**WHAT THE EXERCISE ASKS:**
Scan the records below and say how many lines include the word "Example", giving no other text.
═════ RECORDS
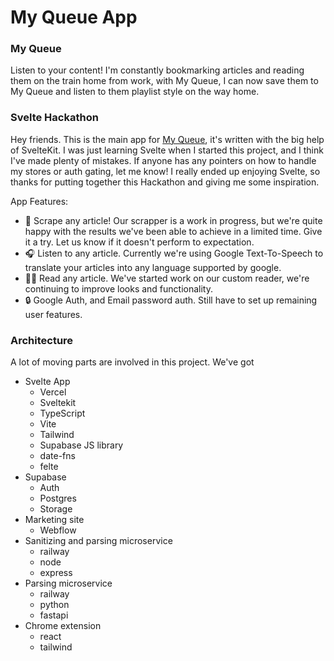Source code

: # My Queue App

### My Queue
Listen to your content!  I'm constantly bookmarking articles and reading them on the train home from work, with My Queue, I can now save them to My Queue and listen to them playlist style on the way home.

### Svelte Hackathon
Hey friends.  This is the main app for [My Queue](https://www.myqueue.so/), it's written with the big help of SvelteKit.  I was just learning Svelte when I started this project, and I think I've made plenty of mistakes.  If anyone has any pointers on how to handle my stores or auth gating, let me know!  I really ended up enjoying Svelte, so thanks for putting together this Hackathon and giving me some inspiration.

App Features:
   - 📰 Scrape any article!  Our scrapper is a work in progress, but we're quite happy with the results we've been able to achieve in a limited time.  Give it a try.  Let us know if it doesn't perform to expectation.
   - 🎧 Listen to any article.  Currently we're using Google Text-To-Speech to translate your articles into any language supported by google.
   - 🐱‍👓 Read any article.  We've started work on our custom reader, we're continuing to improve looks and functionality.
   - 🔒 Google Auth, and Email password auth.  Still have to set up remaining user features.
   
 
 
 ### Architecture
A lot of moving parts are involved in this project.  We've got
 - Svelte App
    - Vercel
    - Sveltekit
    - TypeScript
    - Vite
    - Tailwind
    - Supabase JS library
    - date-fns
    - felte
  - Supabase
    - Auth
    - Postgres
    - Storage
  - Marketing site
    - Webflow
  - Sanitizing and parsing microservice
    - railway
    - node 
    - express
  - Parsing microservice
    - railway
    - python
    - fastapi
  - Chrome extension
    - react
    - tailwind

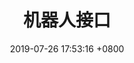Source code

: ---
layout: single
title:  "机器人接口"
date:   2019-07-26 17:53:16 +0800
last_modified_at: 2019-07-26 17:53:52 +08:00
permalink: /docs/interface-robot/
toc: true
---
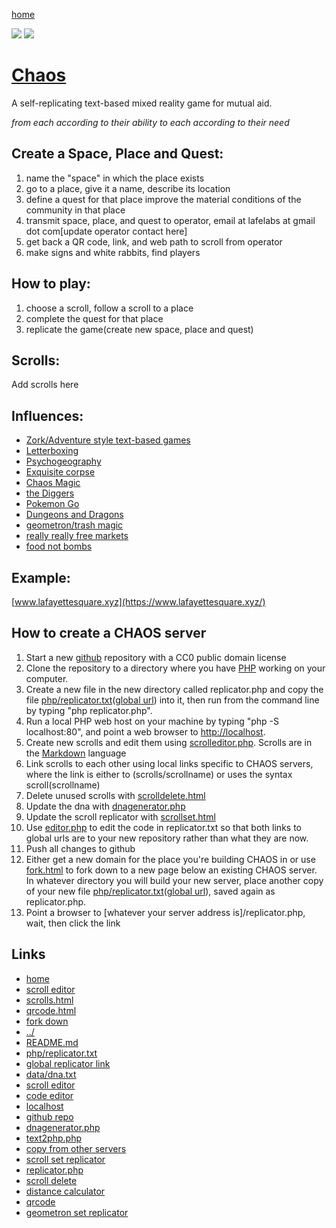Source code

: [home](scrolls/home)

![](https://i.imgur.com/9UPvqj9.png)
![](https://i.imgur.com/LB6kLFj.png)

# [Chaos](https://github.com/LafeLabs/chaos/)

A self-replicating text-based mixed reality game for mutual aid.

*from each according to their ability to each according to their need*

## Create a Space, Place and Quest:

1. name the "space" in which the place exists
2. go to a place, give it a name, describe its location
3. define a quest for that place improve the material conditions of the community in that place
4. transmit space, place, and quest to operator, email at lafelabs at gmail dot com[update operator contact here]
5. get back a QR code, link, and web path to scroll from operator
6. make signs and white rabbits, find players

## How to play:

1. choose a scroll, follow a scroll to a place
2. complete the quest for that place
3. replicate the game(create new space, place and quest)


## Scrolls:

Add scrolls here


## Influences:

 - [Zork/Adventure style text-based games](https://en.wikipedia.org/wiki/Zork)
 - [Letterboxing](https://en.wikipedia.org/wiki/Letterboxing_(hobby))
 - [Psychogeography](https://en.wikipedia.org/wiki/Psychogeography)
 - [Exquisite corpse](https://en.wikipedia.org/wiki/Exquisite_corpse)
 - [Chaos Magic](https://en.wikipedia.org/wiki/Chaos_magic)
 - [the Diggers](https://en.wikipedia.org/wiki/Diggers)
 - [Pokemon Go](https://en.wikipedia.org/wiki/Pok%C3%A9mon_Go)
 - [Dungeons and Dragons](https://en.wikipedia.org/wiki/Dungeons_%26_Dragons)
 - [geometron/trash magic](https://www.trashrobot.org)
 - [really really free markets](https://en.wikipedia.org/wiki/Really_Really_Free_Market)
 - [food not bombs](https://en.wikipedia.org/wiki/Food_Not_Bombs)

## Example:

[www.lafayettesquare.xyz](https://www.lafayettesquare.xyz/)

## How to create a CHAOS server

1. Start a new [github](https://github.com/) repository with a CC0 public domain license
2. Clone the repository to a directory where you have [PHP](https://www.php.net/) working on your computer.
3. Create a new file in the new directory called replicator.php and copy the file [php/replicator.txt](php/replicator.txt)([global url](https://raw.githubusercontent.com/LafeLabs/chaos/main/php/replicator.txt)) into it, then run from the command line by typing "php replicator.php".
4. Run a local PHP web host on your machine by typing "php -S localhost:80", and point a web browser to [http://localhost](http://localhost).
5. Create new scrolls and edit them using [scrolleditor.php](scrolleditor.php). Scrolls are in the [Markdown](https://daringfireball.net/projects/markdown/) language
6. Link scrolls to each other using local links specific to CHAOS servers, where the link is either to (scrolls/scrollname) or uses the syntax scroll(scrollname)
7. Delete unused scrolls with [scrolldelete.html](scrolldelete.html)
8. Update the dna with [dnagenerator.php](dnagenerator.php)
9. Update the scroll replicator with [scrollset.html](scrollset.html)
10. Use [editor.php](editor.php) to edit the code in replicator.txt so that both links to global urls are to your new repository rather than what they are now.
11. Push all changes to github
12. Either get a new domain for the place you're building CHAOS in or use [fork.html](fork.html) to fork down to a new page below an existing CHAOS server.  In whatever directory you will build your new server, place another copy of your new file [php/replicator.txt](php/replicator.txt)([global url](https://raw.githubusercontent.com/LafeLabs/chaos/main/php/replicator.txt)), saved again as replicator.php.
13. Point a browser to [whatever your server address is]/replicator.php, wait, then click the link

## Links

 - [home](index.html)
 - [scroll editor](scrolleditor.php)
 - [scrolls.html](scrolls.html)
 - [qrcode.html](qrcode.html)
 - [fork down](fork.html)
 - [../](../)
 - [README.md](scroll(README.md))
 - [php/replicator.txt](php/replicator.txt)
 - [global replicator link](https://raw.githubusercontent.com/LafeLabs/chaos/main/php/replicator.txt)
 - [data/dna.txt](data/dna.txt)
 - [scroll editor](scrolleditor.php)
 - [code editor](editor.php)
 - [localhost](http://localhost)
 - [github repo](https://github.com/LafeLabs/chaos)
 - [dnagenerator.php](dnagenerator.php)
 - [text2php.php](text2php.php)
 - [copy from other servers](copy.html)
 - [scroll set replicator](scrollset.html)
 - [replicator.php](replicator.php)
 - [scroll delete](scrolldelete.html)
 - [distance calculator](distance.html)
 - [qrcode](qrcode.html)
 - [geometron set replicator](set.html)

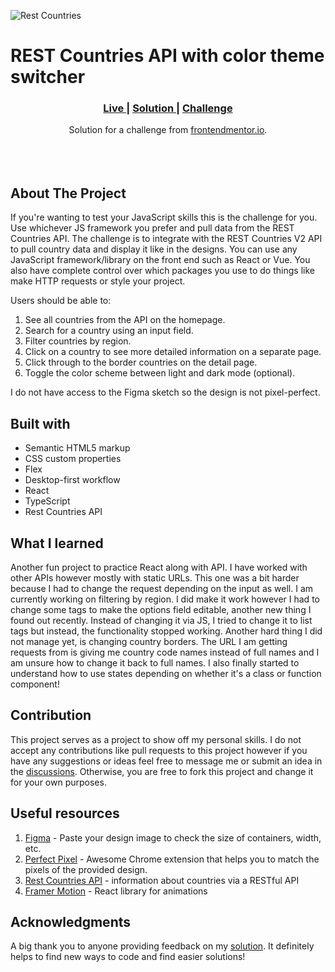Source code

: ![Rest Countries](https://github.com/catherineisonline/rest-countries/blob/main/public/project-preview.png?raw=true")

# REST Countries API with color theme switcher

<div align="center">
  <h3>
    <a href="https://restful-countries.vercel.app/" color="white">
      Live
    </a>
    <span> | </span>
    <a href="https://www.frontendmentor.io/solutions/rest-countries-api-with-color-theme-switcher-SySqXmn49">
      Solution
    </a>
   <span> | </span>
    <a href="https://www.frontendmentor.io/challenges/rest-countries-api-with-color-theme-switcher-5cacc469fec04111f7b848ca">
      Challenge
    </a>
  </h3>
</div>
<div align="center">
   Solution for a challenge from  <a href="https://www.frontendmentor.io/" target="_blank">frontendmentor.io</a>.
</div>
<br>
<br>
<br>

## About The Project

If you're wanting to test your JavaScript skills this is the challenge for you. Use whichever JS framework you prefer and pull data from the REST Countries API. 
The challenge is to integrate with the REST Countries V2 API to pull country data and display it like in the designs.
You can use any JavaScript framework/library on the front end such as React or Vue. You also have complete control over which packages you use to do things like make HTTP requests or style your project.

Users should be able to:
1. See all countries from the API on the homepage.
2. Search for a country using an input field.
3. Filter countries by region.
4. Click on a country to see more detailed information on a separate page.
5. Click through to the border countries on the detail page.
6. Toggle the color scheme between light and dark mode (optional).

I do not have access to the Figma sketch so the design is not pixel-perfect.

## Built with
- Semantic HTML5 markup
- CSS custom properties
- Flex
- Desktop-first workflow
- React
- TypeScript
- Rest Countries API

## What I learned
Another fun project to practice React along with API. I have worked with other APIs however mostly with static URLs. This one was a bit harder because I had to change the request depending on the input as well. I am currently working on filtering by region. I did make it work however I had to change some tags to make the options field editable, another new thing I found out recently. Instead of changing it via JS, I tried to change it to list tags but instead, the functionality stopped working. Another hard thing I did not manage yet, is changing country borders. The URL I am getting requests from is giving me country code names instead of full names and I am unsure how to change it back to full names.
I also finally started to understand how to use states depending on whether it's a class or function component!

## Contribution
This project serves as a project to show off my personal skills. I do not accept any contributions like pull requests to this project however if you have any suggestions or ideas feel free to message me or submit an idea in the [discussions](https://github.com/catherineisonline/rest-countries/discussions). Otherwise, you are free to fork this project and change it for your own purposes. 

## Useful resources
1. <a href="https://www.figma.com/">Figma</a> - Paste your design image to check the size of containers, width, etc.
2. <a href="https://chrome.google.com/webstore/detail/perfectpixel-by-welldonec/dkaagdgjmgdmbnecmcefdhjekcoceebi">Perfect Pixel</a> - Awesome Chrome extension that helps you to match the pixels of the provided design.
3. <a href="https://restcountries.com/">Rest Countries API</a> - information about countries via a RESTful API
4. <a href="https://www.framer.com/motion/">Framer Motion</a> - React library for animations

## Acknowledgments

A big thank you to anyone providing feedback on my <a href="https://www.frontendmentor.io/solutions/rest-countries-api-with-color-theme-switcher-SySqXmn49">solution</a>. It definitely helps to find new ways to code and find easier solutions!
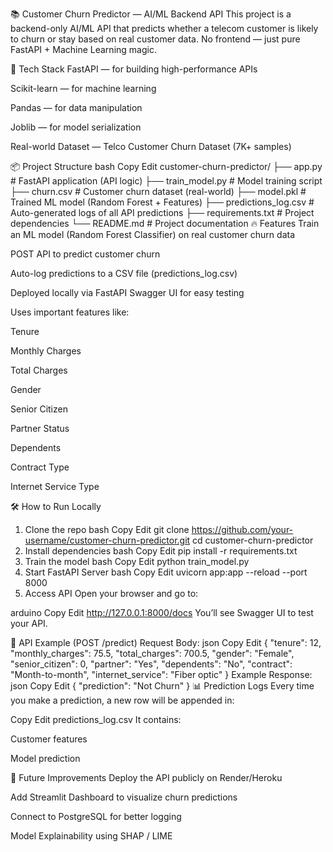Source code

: 📚 Customer Churn Predictor — AI/ML Backend API
This project is a backend-only AI/ML API that predicts whether a telecom customer is likely to churn or stay based on real customer data. No frontend — just pure FastAPI + Machine Learning magic.

🚀 Tech Stack
FastAPI — for building high-performance APIs

Scikit-learn — for machine learning

Pandas — for data manipulation

Joblib — for model serialization

Real-world Dataset — Telco Customer Churn Dataset (7K+ samples)

📦 Project Structure
bash
Copy
Edit
customer-churn-predictor/
├── app.py                 # FastAPI application (API logic)
├── train_model.py          # Model training script
├── churn.csv               # Customer churn dataset (real-world)
├── model.pkl               # Trained ML model (Random Forest + Features)
├── predictions_log.csv     # Auto-generated logs of all API predictions
├── requirements.txt        # Project dependencies
└── README.md               # Project documentation
🔥 Features
Train an ML model (Random Forest Classifier) on real customer churn data

POST API to predict customer churn

Auto-log predictions to a CSV file (predictions_log.csv)

Deployed locally via FastAPI Swagger UI for easy testing

Uses important features like:

Tenure

Monthly Charges

Total Charges

Gender

Senior Citizen

Partner Status

Dependents

Contract Type

Internet Service Type

🛠️ How to Run Locally
1. Clone the repo
bash
Copy
Edit
git clone https://github.com/your-username/customer-churn-predictor.git
cd customer-churn-predictor
2. Install dependencies
bash
Copy
Edit
pip install -r requirements.txt
3. Train the model
bash
Copy
Edit
python train_model.py
4. Start FastAPI Server
bash
Copy
Edit
uvicorn app:app --reload --port 8000
5. Access API
Open your browser and go to:

arduino
Copy
Edit
http://127.0.0.1:8000/docs
You’ll see Swagger UI to test your API.

📮 API Example (POST /predict)
Request Body:
json
Copy
Edit
{
  "tenure": 12,
  "monthly_charges": 75.5,
  "total_charges": 700.5,
  "gender": "Female",
  "senior_citizen": 0,
  "partner": "Yes",
  "dependents": "No",
  "contract": "Month-to-month",
  "internet_service": "Fiber optic"
}
Example Response:
json
Copy
Edit
{
  "prediction": "Not Churn"
}
📊 Prediction Logs
Every time you make a prediction, a new row will be appended in:

Copy
Edit
predictions_log.csv
It contains:

Customer features

Model prediction

🎯 Future Improvements
Deploy the API publicly on Render/Heroku

Add Streamlit Dashboard to visualize churn predictions

Connect to PostgreSQL for better logging

Model Explainability using SHAP / LIME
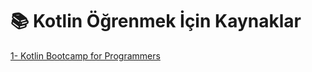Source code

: # 📚 Kotlin Öğrenmek İçin Kaynaklar

[1- Kotlin Bootcamp for Programmers](https://www.udacity.com/course/kotlin-for-android-developers--ud888)
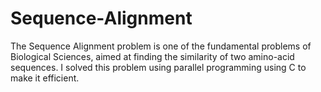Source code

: # Sequence-Alignment
The Sequence Alignment problem is one of the fundamental problems of Biological Sciences, aimed at finding the similarity of two amino-acid sequences. I solved this problem using parallel programming using C to make it efficient.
══════════
**OUTPUT FOR THIS EXERCISE:**
3